# Pattern Classes of d00m!!!



## Dartanion (Dec 8, 2008)

PaintsPwn said:


> I'm open to difficult maneuvers if anyone has suggestions >8D


*Showmanship:*

*Back turns - *D & back in more of a square shape LOL
*Backing 'weaves' - *I did one pattern once where we had to weave back and fourth between three cones that were SQUISHED together and OMG just starting out that was a pain! LOL
*pull turns - *still trying to master these
*Equitation:* 

*Change diagonals - *Believe it or not I see a lot of people look down to check their diagonals around here if they ever have to switch or change lol.
*Flying Lead Changs - *More than one, maybe one each direction?
*Canter to Halt - *I like seeing the 'tricklers' canter canter canter trot a stride, walk, stop! :lol:
*Pivot on the haunches(SP)*
*Pivot on the forehand (and then maybe a canter off??)*
*side passing!*
That's all I can really think of right now for those two but hehehe it sounds like you have an evil:twisted: pattern plan there. Would you mind sending me the SMS & Eq patterns to try out at home??!!


----------



## PaintsPwn (Dec 29, 2009)

LOL Backing Weaves is a good idea! My horse would excel at them.. He has a super hard time backing straight!! I know everyone around here has a horse that is scolded if he backs anything less than pin straight, so is a very good idea!

Pull turns are fuuun 8D


And OMG the equitation! I know what you're talking about.. I always pin high in eq, and I figure it's because I can feel diagonals. It's not that hard, really.

I'll definitely post the patterns. I might make a hobby out of this yet!


----------



## thunderhooves (Aug 9, 2009)

hm......i have no clue about any of that stuff, or what it even is, but i culd say as random stuff, backing between bales of hay in a circle shape.....how tempting!:twisted:


----------



## southerncowgirl93 (Feb 5, 2009)

I'd like a copy of these patterns too. My horse is the opposite of yours. She can't back crooked to save her life! lol But its ok. As for suggestions, maybe:

Sidepass (like was said)
Pivot on the haunches and then straight to backing (harder than it sounds.)
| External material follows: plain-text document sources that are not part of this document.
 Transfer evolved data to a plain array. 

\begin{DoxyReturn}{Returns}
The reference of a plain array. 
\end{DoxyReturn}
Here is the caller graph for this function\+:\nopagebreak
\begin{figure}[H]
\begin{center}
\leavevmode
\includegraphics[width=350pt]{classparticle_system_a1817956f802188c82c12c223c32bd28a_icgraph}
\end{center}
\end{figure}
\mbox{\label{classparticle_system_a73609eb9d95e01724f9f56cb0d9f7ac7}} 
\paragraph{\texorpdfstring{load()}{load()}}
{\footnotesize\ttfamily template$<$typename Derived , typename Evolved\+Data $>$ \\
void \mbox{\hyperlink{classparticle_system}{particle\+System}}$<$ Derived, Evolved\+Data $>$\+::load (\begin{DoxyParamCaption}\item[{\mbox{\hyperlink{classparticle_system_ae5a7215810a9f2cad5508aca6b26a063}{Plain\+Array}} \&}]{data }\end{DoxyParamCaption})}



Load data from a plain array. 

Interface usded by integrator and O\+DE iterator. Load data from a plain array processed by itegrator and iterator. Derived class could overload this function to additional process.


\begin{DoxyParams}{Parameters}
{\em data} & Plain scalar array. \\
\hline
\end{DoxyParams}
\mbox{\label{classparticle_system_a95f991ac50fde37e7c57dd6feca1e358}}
And the Advanced Trail...I could go on forever!:

Walk through an empty ditch
Walk through a creek or a ditch filled with water
__________
Example: >>>>>>>>
___________

Cowboy Curtain aka Ride under a hanging obstacle (cut up tarp)
Bareback
Load horse into a trailer(rider must dismount)
Carry a raincoat
Walk over a tarp
Small jump (10"-14")
Ground Tie and walk circle around horse (10 foot away from horse)
Log/Tire Pull
Tunnel (Hay rings on their sides with wood on bottom so horse doesnt get hurt, and outside covered with tarp)
Teeter-Totter Bridge

Told you I could go on forever. lol I can get more.


----------



## Ridehorses99 (Dec 23, 2009)

I was in a show where we had to back in a figure 8 between barrels.....and there wasn't a lot of room in between them. Another great one is trotting into the box and stop. Do a 360 inside the box, then walk so the horse's front feet are outside the box but back feet are still in the box. Now have the horse sidepass all the way around the box keeping his back feet inside and his fronts outside. That will separate the men from the boys.


----------



## Void (Jun 26, 2009)

A proper figure 8 kills most people. A proper figure 8 should be a circle, and you change your lead and make another circle (if at a canter).
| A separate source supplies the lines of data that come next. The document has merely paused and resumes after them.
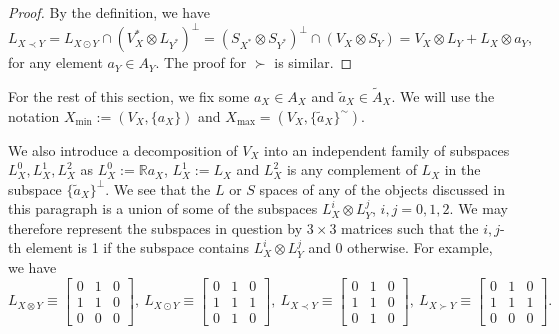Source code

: \documentclass[12pt]{article}
\theoremstyle{definition}
\theoremstyle{remark}
\begin{document}
\begin{proof} By the definition, we have
\[
L_{X\prec Y}= L_{X\odot Y}\cap (V_X^*\otimes L_{Y^*})^\perp=(S_{X^*}\otimes
S_{Y^*})^\perp\cap (V_X\otimes S_Y)=V_X\otimes L_Y+L_X\otimes a_Y,
\]
for any element $a_Y\in A_Y$.
The proof for $\succ$ is similar.

\end{proof}




For the rest of this section, we fix some  $a_X\in A_X$ and $\tilde a_X\in \tilde A_X$. We will use the notation
$X_{\min}:=(V_X,\{a_X\})$ and 
$X_{\max}=(V_X, \{\tilde a_X\}^\sim)$. 

%
We also introduce a decomposition of $V_X$ into an independent family of subspaces
$L_X^0,L^1_X,L^2_X$ as
$L_X^0:=\mathbb Ra_X$, $L_X^1:=L_X$ and $L_X^2$ is any complement of $L_X$ in the subspace
$\{\tilde a_X\}^\perp$. We see that the $L$ or $S$ spaces of any of the objects discussed
in this paragraph is a union of some of the subspaces $L_X^i\otimes L_Y^j$, $i,j=0,1,2$. 
We may therefore represent the subspaces in question by $3\times 3$ matrices such that 
the $i,j$-th element is 1 if the subspace contains $L_X^i\otimes L_Y^j$ and 0 otherwise.
For example, we have
\begin{equation}\label{eq:matrices}
L_{X\otimes Y}\equiv \begin{bmatrix} 0& 1&0\\ 1 &1 &0\\ 0 & 0&0\end{bmatrix}, \ 
L_{X\odot Y}\equiv \begin{bmatrix} 0& 1&0\\ 1 &1 &1\\ 0 & 1&0\end{bmatrix},\ 
L_{X\prec Y}\equiv \begin{bmatrix} 0& 1&0\\ 1 &1 &0\\ 0 & 1 &0\end{bmatrix}, \ 
L_{X\succ Y}\equiv \begin{bmatrix} 0& 1&0\\ 1 &1 &1\\ 0 & 0&0\end{bmatrix}.
\end{equation}
\end{document}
Also Walk to Canter transition a lot of people can't seem to do for whatever reason.


----------



## PaintsPwn (Dec 29, 2009)

LOLOLOLOL So I got an email back from the guy, he said "You need to have regular eq and horsemanship patterns too. Most of the people I judge can't even master those simplistic patterns."

See, I'm really not being mean when I say they need something to knock them down an inch or two XD I think I'd like to go through it as an unjudged rider - then he himself could tell me what I need to fix 'in the moment'.
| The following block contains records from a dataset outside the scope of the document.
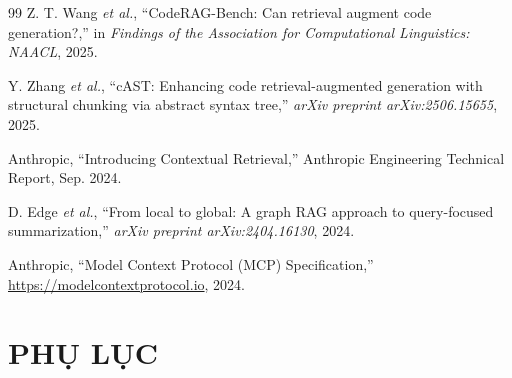 \begin{thebibliography}{99}
 Z. T. Wang \textit{et al.}, ``CodeRAG-Bench: Can retrieval augment code generation?,'' in \textit{Findings of the Association for Computational Linguistics: NAACL}, 2025.

 Y. Zhang \textit{et al.}, ``cAST: Enhancing code retrieval-augmented generation with structural chunking via abstract syntax tree,'' \textit{arXiv preprint arXiv:2506.15655}, 2025.

 Anthropic, ``Introducing Contextual Retrieval,'' Anthropic Engineering Technical Report, Sep. 2024.

 D. Edge \textit{et al.}, ``From local to global: A graph RAG approach to query-focused summarization,'' \textit{arXiv preprint arXiv:2404.16130}, 2024.

 Anthropic, ``Model Context Protocol (MCP) Specification,'' \url{https://modelcontextprotocol.io}, 2024.

\end{thebibliography}
\endgroup

\section*{PHỤ LỤC}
He did make a point that trail class would be a pain to set up and takes longer to judge, so I think that's off.

I agree Void, it's like they've never even cracked open a horse book. 

Ever notice how the class that takes the most work is at the end of the pleasure classes? So you're dead tired, and then they say 'Drop yer ironz!!1'... It's just not fair 8|

I'm going to start a website with my evil patterns. I'll give ya'll the link when its fineeshed!!


----------



## southerncowgirl93 (Feb 5, 2009)

PaintsPwn said:


> LOLOLOLOL So I got an email back from the guy, he said "You need to have regular eq and horsemanship patterns too. Most of the people I judge can't even master those simplistic patterns."
> 
> See, I'm really not being mean when I say they need something to knock them down an inch or two XD I think I'd like to go through it as an unjudged rider - then he himself could tell me what I need to fix 'in the moment'.
> 
> ...


lol. Wow! I can see that the trail course would take a while to set up. I know a LOT of people who can't do regular patterns. :lol: I wait eagerly for the website!


----------



## twhrider93 (Dec 9, 2009)

Website? I wanna see som e patterns


----------



## Tasia (Aug 17, 2009)

haha EVIL! If you got a good eye make them do perfect circles!!!!!!!!!!! lol there way easier said then done and I rein. You could ask for 3(or more) lead changes in a straight line. Maybe back over poles(safe?). I have a few more =}


----------



## sandsarita (Jan 20, 2008)

For showmanship, trotting circles, trotting through serpentine cones. Short distances to trot.

For equitation, two-track, hand gallop, no irons.

For horsemanship, Here's a link to a pattern I did years ago that didn't look that hard, but had numerous sticky points in it. the pattern: lope left lead to two. Stop. 2 turns on the haunches, second one faster. Extended trot with two square corners. Extended lope at 3, circle right. collect to regular lope to 4. Stop and back.





 
I've got a huge book of patterns I've collected from shows. If I think of any others I'll let you know.


----------